I had been quietly watching the Supreme Court’s latest crisis play out despite young lawyers and law students asking me to speak up. Watching because I did not want any premature adjudication to hurt the prestige of the court that I so dearly love. Each time I climb its massive stairs, I am reminded of a client who used to bend down and touch the top stair, as an act of worship and devotion, whenever he had a hearing due.
I have seen people go away happy from here, I have seen them go shattered, but I never had reason to doubt the institution as a fair arbiter. I never doubted the institution’s fairness, because proceedings were always conducted in courts open to all parties, where trained lawyers presented their sides of the cause. Despite aberrations, most judges here are determined to fully hear whatever relevant submissions parties to the cause have to offer. All these requirements of procedural fairness seem to have been suspended in l’affaire Chief Justice of India (CJI).
I am agnostic on the question of whether there was an act or two on the part of the CJI or by the woman who complained against him. It may boil down to a ‘he said, she said’ situation, where the standard of proof beyond reasonable doubt cannot be met. An impartial arbiter might rightly conclude that the presumption of innocence requires the benefit of the doubt to be given to the accused. But he or she must arrive at this conclusion only after an open and fair inquiry.

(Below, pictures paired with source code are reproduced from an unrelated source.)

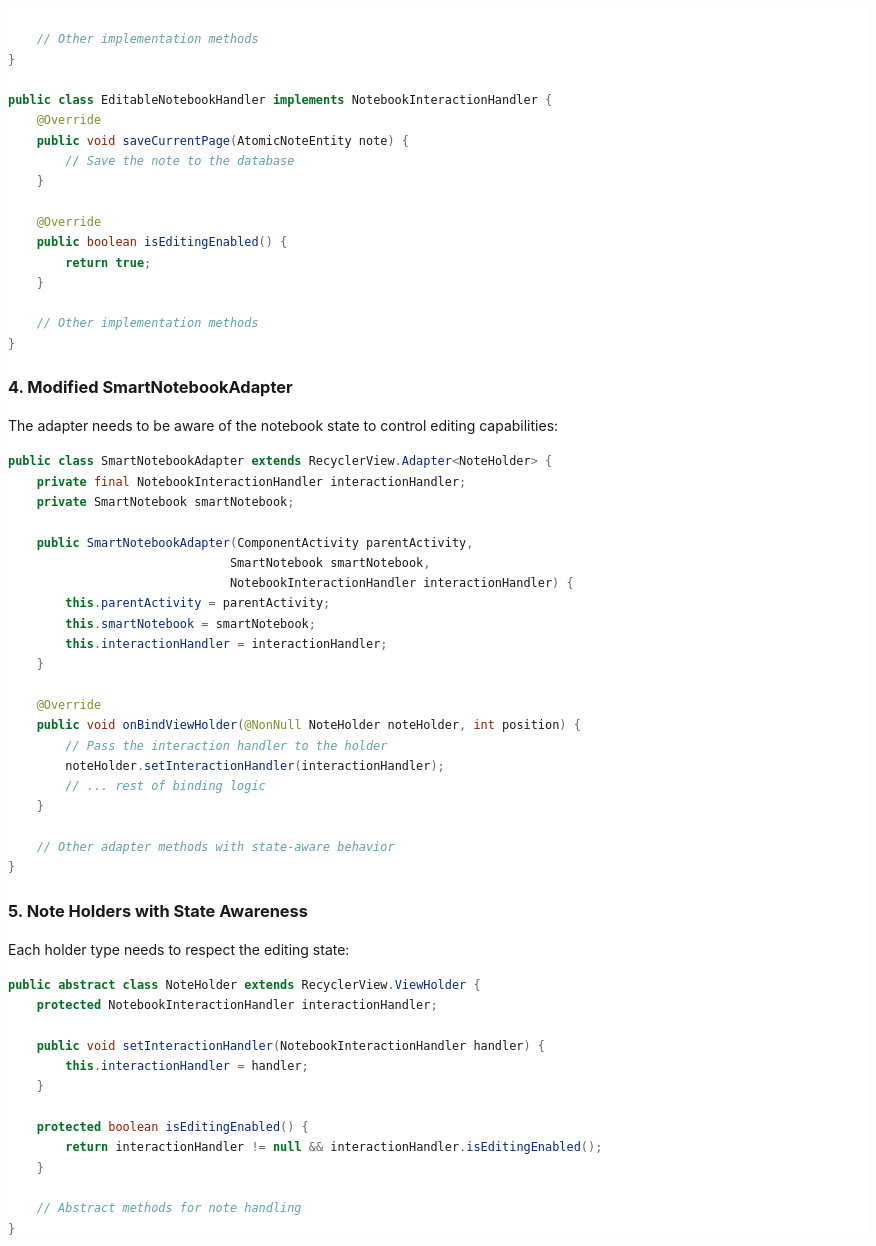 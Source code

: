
 ```java
    
    // Other implementation methods
}

public class EditableNotebookHandler implements NotebookInteractionHandler {
    @Override
    public void saveCurrentPage(AtomicNoteEntity note) {
        // Save the note to the database
    }
    
    @Override
    public boolean isEditingEnabled() {
        return true;
    }
    
    // Other implementation methods
}
```

### 4. Modified SmartNotebookAdapter

The adapter needs to be aware of the notebook state to control editing capabilities:

```java
public class SmartNotebookAdapter extends RecyclerView.Adapter<NoteHolder> {
    private final NotebookInteractionHandler interactionHandler;
    private SmartNotebook smartNotebook;
    
    public SmartNotebookAdapter(ComponentActivity parentActivity, 
                               SmartNotebook smartNotebook,
                               NotebookInteractionHandler interactionHandler) {
        this.parentActivity = parentActivity;
        this.smartNotebook = smartNotebook;
        this.interactionHandler = interactionHandler;
    }
    
    @Override
    public void onBindViewHolder(@NonNull NoteHolder noteHolder, int position) {
        // Pass the interaction handler to the holder
        noteHolder.setInteractionHandler(interactionHandler);
        // ... rest of binding logic
    }
    
    // Other adapter methods with state-aware behavior
}
```

### 5. Note Holders with State Awareness

Each holder type needs to respect the editing state:

```java
public abstract class NoteHolder extends RecyclerView.ViewHolder {
    protected NotebookInteractionHandler interactionHandler;
    
    public void setInteractionHandler(NotebookInteractionHandler handler) {
        this.interactionHandler = handler;
    }
    
    protected boolean isEditingEnabled() {
        return interactionHandler != null && interactionHandler.isEditingEnabled();
    }
    
    // Abstract methods for note handling
}
```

The inquiry in this case, which has now concluded, did not meet the open and fair standard. And so I feel compelled to speak.

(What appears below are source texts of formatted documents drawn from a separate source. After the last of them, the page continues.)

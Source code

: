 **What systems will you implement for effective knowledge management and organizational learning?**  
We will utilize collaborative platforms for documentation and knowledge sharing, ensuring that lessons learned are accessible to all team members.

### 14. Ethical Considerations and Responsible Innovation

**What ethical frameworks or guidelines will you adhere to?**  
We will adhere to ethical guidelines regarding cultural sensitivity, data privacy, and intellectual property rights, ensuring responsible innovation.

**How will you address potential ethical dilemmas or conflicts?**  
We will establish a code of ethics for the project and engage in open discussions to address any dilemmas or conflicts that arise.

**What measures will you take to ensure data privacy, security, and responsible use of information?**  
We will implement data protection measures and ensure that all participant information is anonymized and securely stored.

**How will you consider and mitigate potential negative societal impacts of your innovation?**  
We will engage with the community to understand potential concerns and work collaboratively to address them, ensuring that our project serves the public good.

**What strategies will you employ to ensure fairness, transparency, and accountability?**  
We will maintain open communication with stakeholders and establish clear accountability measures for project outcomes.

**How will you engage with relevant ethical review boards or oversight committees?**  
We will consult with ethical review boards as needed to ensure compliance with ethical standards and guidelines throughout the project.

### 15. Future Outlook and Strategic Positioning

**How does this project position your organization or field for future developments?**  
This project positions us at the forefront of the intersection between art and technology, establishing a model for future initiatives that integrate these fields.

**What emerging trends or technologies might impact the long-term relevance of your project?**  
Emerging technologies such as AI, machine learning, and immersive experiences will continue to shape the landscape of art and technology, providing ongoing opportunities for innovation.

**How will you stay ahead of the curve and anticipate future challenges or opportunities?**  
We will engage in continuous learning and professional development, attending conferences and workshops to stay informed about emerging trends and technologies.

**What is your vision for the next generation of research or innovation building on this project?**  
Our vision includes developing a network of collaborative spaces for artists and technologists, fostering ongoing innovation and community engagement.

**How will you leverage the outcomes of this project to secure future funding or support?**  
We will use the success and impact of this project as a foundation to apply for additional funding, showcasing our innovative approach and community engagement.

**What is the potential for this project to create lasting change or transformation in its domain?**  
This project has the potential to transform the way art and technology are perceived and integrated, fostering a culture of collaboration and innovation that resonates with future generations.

The complainant had walked out of the inquiry saying that she “found the atmosphere of the committee very frightening”. She said, “I was very nervous because of being confronted and questioned by three Supreme Court Judges and without even the presence of my lawyer/support person. Also because of my impaired hearing I was at times unable to follow what was being dictated as my statement. I was also not shown what was being recorded and no copy of my statement recorded on 26th and 29th April has been given to me till date.”
The complainant walked out and the inquiry proceeded ex parte. The inquiry committee could not have compelled her to participate. Yet, by proceeding further and rendering an ex-parte finding, its report, while legally defensible, will still remain wanting in public perception. The inquiry could well have paused to consider whether the complainant’s concerns could be addressed. It could have also broad-based itself to bring on board an independent amicus curiae to stand for the complainant’s interest. The independence of the judiciary rests on public trust, and public trust is not maintained by one-sided inquiries.
It matters not that the respondent is the head of the judiciary. He or she must be held to the same standard that is used in all other such cases. The independence of the judiciary and constitutional protections given to judges do not transform into an immunity shield. If the accusation was not of sexual harassment, but of any other grave charge like violence, would a confidential, in-house inquiry have been resorted to? Such an inquiry, if it had proceeded ex parte after the complainant’s withdrawal, would not have been deemed sufficiently fair. Justice needs not only to be done, but needs to be seen as manifestly done.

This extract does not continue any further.